- **Your assignment**:
In the data below, the answer is the run of lines from the line containing "Login and Registration: Secure" through the line containing "MySQL: The project", both included; print it exactly and nothing else.

════════════════════

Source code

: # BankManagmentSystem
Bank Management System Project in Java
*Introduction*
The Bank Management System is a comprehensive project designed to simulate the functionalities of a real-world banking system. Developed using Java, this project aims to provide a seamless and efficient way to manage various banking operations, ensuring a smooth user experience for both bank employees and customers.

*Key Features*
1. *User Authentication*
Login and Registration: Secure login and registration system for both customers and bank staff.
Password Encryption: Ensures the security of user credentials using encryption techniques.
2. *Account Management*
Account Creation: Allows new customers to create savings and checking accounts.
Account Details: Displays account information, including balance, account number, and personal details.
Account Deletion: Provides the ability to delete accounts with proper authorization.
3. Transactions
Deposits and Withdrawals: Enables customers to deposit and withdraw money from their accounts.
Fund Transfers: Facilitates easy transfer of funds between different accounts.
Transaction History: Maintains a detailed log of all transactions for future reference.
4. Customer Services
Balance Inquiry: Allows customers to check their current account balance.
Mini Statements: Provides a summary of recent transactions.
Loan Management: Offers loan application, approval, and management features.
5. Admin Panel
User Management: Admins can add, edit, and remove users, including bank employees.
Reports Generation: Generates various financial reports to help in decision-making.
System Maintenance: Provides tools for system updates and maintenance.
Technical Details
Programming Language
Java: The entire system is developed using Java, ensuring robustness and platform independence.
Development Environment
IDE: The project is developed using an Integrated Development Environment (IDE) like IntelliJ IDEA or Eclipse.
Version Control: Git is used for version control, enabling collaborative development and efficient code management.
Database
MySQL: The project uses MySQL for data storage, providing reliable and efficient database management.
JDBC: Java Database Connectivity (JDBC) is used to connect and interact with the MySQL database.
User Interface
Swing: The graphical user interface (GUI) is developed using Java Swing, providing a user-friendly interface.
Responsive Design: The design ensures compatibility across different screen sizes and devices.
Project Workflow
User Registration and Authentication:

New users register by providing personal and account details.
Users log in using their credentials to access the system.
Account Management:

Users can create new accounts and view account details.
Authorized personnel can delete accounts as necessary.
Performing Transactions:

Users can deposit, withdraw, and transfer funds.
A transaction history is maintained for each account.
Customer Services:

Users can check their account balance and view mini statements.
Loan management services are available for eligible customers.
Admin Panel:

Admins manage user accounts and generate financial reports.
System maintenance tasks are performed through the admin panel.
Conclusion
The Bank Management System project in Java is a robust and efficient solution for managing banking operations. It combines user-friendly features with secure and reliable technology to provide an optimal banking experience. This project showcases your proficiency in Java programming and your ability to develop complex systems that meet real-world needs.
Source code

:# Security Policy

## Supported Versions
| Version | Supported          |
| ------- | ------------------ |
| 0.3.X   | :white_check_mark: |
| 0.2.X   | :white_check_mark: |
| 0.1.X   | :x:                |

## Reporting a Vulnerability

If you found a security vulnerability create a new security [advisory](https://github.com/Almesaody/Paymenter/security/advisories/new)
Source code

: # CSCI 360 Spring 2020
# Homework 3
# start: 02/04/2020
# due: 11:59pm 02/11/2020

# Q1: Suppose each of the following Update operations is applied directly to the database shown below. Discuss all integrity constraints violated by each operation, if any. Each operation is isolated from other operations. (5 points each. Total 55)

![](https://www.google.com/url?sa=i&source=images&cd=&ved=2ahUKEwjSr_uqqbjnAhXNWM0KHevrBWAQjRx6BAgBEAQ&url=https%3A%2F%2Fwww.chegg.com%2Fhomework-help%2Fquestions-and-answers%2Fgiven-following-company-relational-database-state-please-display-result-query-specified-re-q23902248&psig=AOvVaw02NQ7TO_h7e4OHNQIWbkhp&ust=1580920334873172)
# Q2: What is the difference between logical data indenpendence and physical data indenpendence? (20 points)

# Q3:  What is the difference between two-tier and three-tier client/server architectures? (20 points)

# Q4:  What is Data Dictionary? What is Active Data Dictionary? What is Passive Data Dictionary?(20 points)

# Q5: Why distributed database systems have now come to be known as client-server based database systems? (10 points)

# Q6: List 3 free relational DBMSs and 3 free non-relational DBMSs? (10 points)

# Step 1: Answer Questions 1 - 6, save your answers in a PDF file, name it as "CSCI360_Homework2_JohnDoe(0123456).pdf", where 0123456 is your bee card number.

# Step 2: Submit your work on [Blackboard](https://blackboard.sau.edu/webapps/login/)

════════════════════

- **Written solution**:
Login and Registration: Secure login and registration system for both customers and bank staff.
Password Encryption: Ensures the security of user credentials using encryption techniques.
2. *Account Management*
Account Creation: Allows new customers to create savings and checking accounts.
Account Details: Displays account information, including balance, account number, and personal details.
Account Deletion: Provides the ability to delete accounts with proper authorization.
3. Transactions
Deposits and Withdrawals: Enables customers to deposit and withdraw money from their accounts.
Fund Transfers: Facilitates easy transfer of funds between different accounts.
Transaction History: Maintains a detailed log of all transactions for future reference.
4. Customer Services
Balance Inquiry: Allows customers to check their current account balance.
Mini Statements: Provides a summary of recent transactions.
Loan Management: Offers loan application, approval, and management features.
5. Admin Panel
User Management: Admins can add, edit, and remove users, including bank employees.
Reports Generation: Generates various financial reports to help in decision-making.
System Maintenance: Provides tools for system updates and maintenance.
Technical Details
Programming Language
Java: The entire system is developed using Java, ensuring robustness and platform independence.
Development Environment
IDE: The project is developed using an Integrated Development Environment (IDE) like IntelliJ IDEA or Eclipse.
Version Control: Git is used for version control, enabling collaborative development and efficient code management.
Database
MySQL: The project uses MySQL for data storage, providing reliable and efficient database management.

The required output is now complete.